È stato cruciale un corso che ho frequentato alla Domus Academy, dove incontrato Clino Trini Castelli, fondatore della disciplina chiamata ‘design primario’ e che si occupa di tutto ciò che è immateriale, come il suono, la luce, gli odori… Ho così cominciato a pensare alla luce non come semplice strumento di illuminazione ma come mezzo che potesse creare delle emozioni. Ad esempio quando illumino i dipinti cerco di capire come deve finire la luce sul muro, cioè in modo brusco, con un effetto molto definito e drammatico, oppure sfumando verso il buio.
Ci racconta la sua prima esperienza in quest’ambito?
La mia prima mostra è stata la monografica su Edward Hopper allestita al Museo di Roma nel 2010. Quando è arrivata la proposta, ho cominciato a testare tutte le lampadine disponibili per valutare il loro effetto e per caso ho provato a usare simultaneamente una lampadina a luce calda e una a luce fredda: l’opera esplodeva di colori. Per l’allestimento ho quindi usato questo metodo che garantisce un’incredibile luminosità pur rimanendo all’interno dei lux massimi concessi.
I segreti del light designer raccontati nell’intervista
Quanto contano le innovazioni nel campo delle luci?
Mi sono sempre interessato di tecnologia e ora, con il Politecnico di Milano, sto predisponendo dei sistemi totalmente innovativi che, grazie alla computer vision, riconoscono le forme dei dipinti e illuminano perfettamente il loro interno. Il prototipo è già funzionante e speriamo di riuscire a utilizzare il sistema entro la fine dell’anno. È una soluzione ideale per i piccoli musei e per le gallerie private, dove non è facile avere a disposizione un operatore specializzato nelle luci. Inoltre sto finalizzando un progetto di didascalie auto-illuminanti che risolveranno tanti dei problemi di leggibilità dei cartellini.
Quali progetti le sono rimasti nel cuore?
Nel 2023 mi sono occupato dell’esposizione a Melfi di due sarcofagi romani, uno dei quali è grandissimo e sul coperchio reca scolpita una fanciulla sdraiata, che non è molto visibile: ho quindi usato degli specchi e il risultato è stato molto emozionante. Un’altra mostra che mi ha dato molte soddisfazioni è stata quella su Bosch a palazzo Grimani a Venezia, perché nella sala non c’era illuminazione e ho dovuto far entrare la luce attraverso una finestra. Poi amo lavorare sui dipinti di Klimt, le cui figure hanno un incarnato incredibile.

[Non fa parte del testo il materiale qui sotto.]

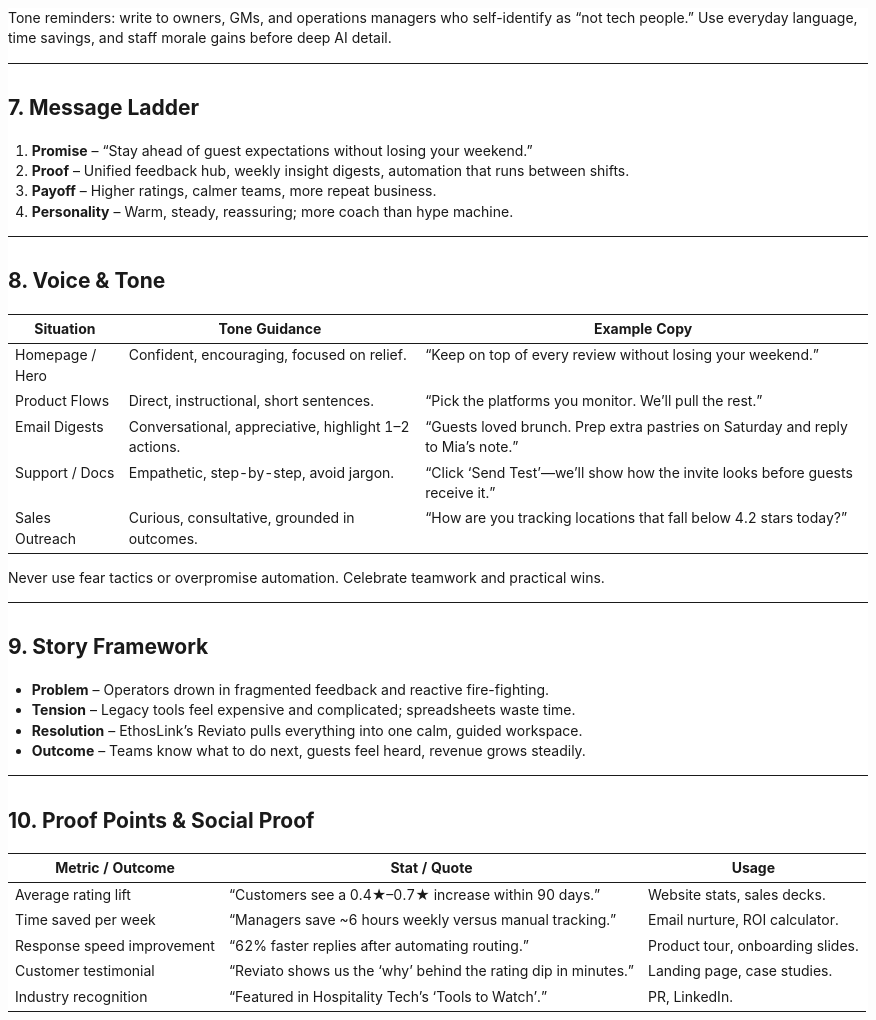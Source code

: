 Tone reminders: write to owners, GMs, and operations managers who self-identify as “not tech people.” Use everyday language, time savings, and staff morale gains before deep AI detail.

---

## 7. Message Ladder

1. **Promise** – “Stay ahead of guest expectations without losing your weekend.”
2. **Proof** – Unified feedback hub, weekly insight digests, automation that runs between shifts.
3. **Payoff** – Higher ratings, calmer teams, more repeat business.
4. **Personality** – Warm, steady, reassuring; more coach than hype machine.

---

## 8. Voice & Tone

| Situation            | Tone Guidance                                                                                     | Example Copy                                                                 |
| -------------------- | ------------------------------------------------------------------------------------------------- | ---------------------------------------------------------------------------- |
| Homepage / Hero      | Confident, encouraging, focused on relief.                                                        | “Keep on top of every review without losing your weekend.”                  |
| Product Flows        | Direct, instructional, short sentences.                                                           | “Pick the platforms you monitor. We’ll pull the rest.”                      |
| Email Digests        | Conversational, appreciative, highlight 1–2 actions.                                              | “Guests loved brunch. Prep extra pastries on Saturday and reply to Mia’s note.” |
| Support / Docs       | Empathetic, step-by-step, avoid jargon.                                                           | “Click ‘Send Test’—we’ll show how the invite looks before guests receive it.” |
| Sales Outreach       | Curious, consultative, grounded in outcomes.                                                      | “How are you tracking locations that fall below 4.2 stars today?”            |

Never use fear tactics or overpromise automation. Celebrate teamwork and practical wins.

---

## 9. Story Framework

- **Problem** – Operators drown in fragmented feedback and reactive fire-fighting.
- **Tension** – Legacy tools feel expensive and complicated; spreadsheets waste time.
- **Resolution** – EthosLink’s Reviato pulls everything into one calm, guided workspace.
- **Outcome** – Teams know what to do next, guests feel heard, revenue grows steadily.

---

## 10. Proof Points & Social Proof

| Metric / Outcome              | Stat / Quote                                                       | Usage                                   |
| ----------------------------- | ------------------------------------------------------------------ | --------------------------------------- |
| Average rating lift           | “Customers see a 0.4★–0.7★ increase within 90 days.”              | Website stats, sales decks.             |
| Time saved per week           | “Managers save ~6 hours weekly versus manual tracking.”           | Email nurture, ROI calculator.          |
| Response speed improvement    | “62% faster replies after automating routing.”                     | Product tour, onboarding slides.        |
| Customer testimonial          | “Reviato shows us the ‘why’ behind the rating dip in minutes.”     | Landing page, case studies.             |
| Industry recognition          | “Featured in Hospitality Tech’s ‘Tools to Watch’.”                 | PR, LinkedIn.                           |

Quali sono le opere più difficili da illuminare?
Quelle di grande formato, specie a olio e su fondo nero, perché sembrano quasi degli specchi. A volte arrivano addirittura all’altezza del binario dove si montano le luci, ed è molto complicato far sì che non si formino dei riflessi.
Ci può anticipare a quali nuovi progetti sta lavorando?
Nei prossimi mesi mi occuperò di Munch a Palazzo Reale di Milano, poi di Niki de Saint Phalle al Mudec, dove lavorerò anche sul progetto su Dubuffet e l’Art Brut. Poi, se tutto va come dovrebbe andare, dovrei rifare l’impianto illuminotecnico della Camera degli Sposi di Andrea Mantegna a Mantova, che è uno dei miei sogni nel cassetto.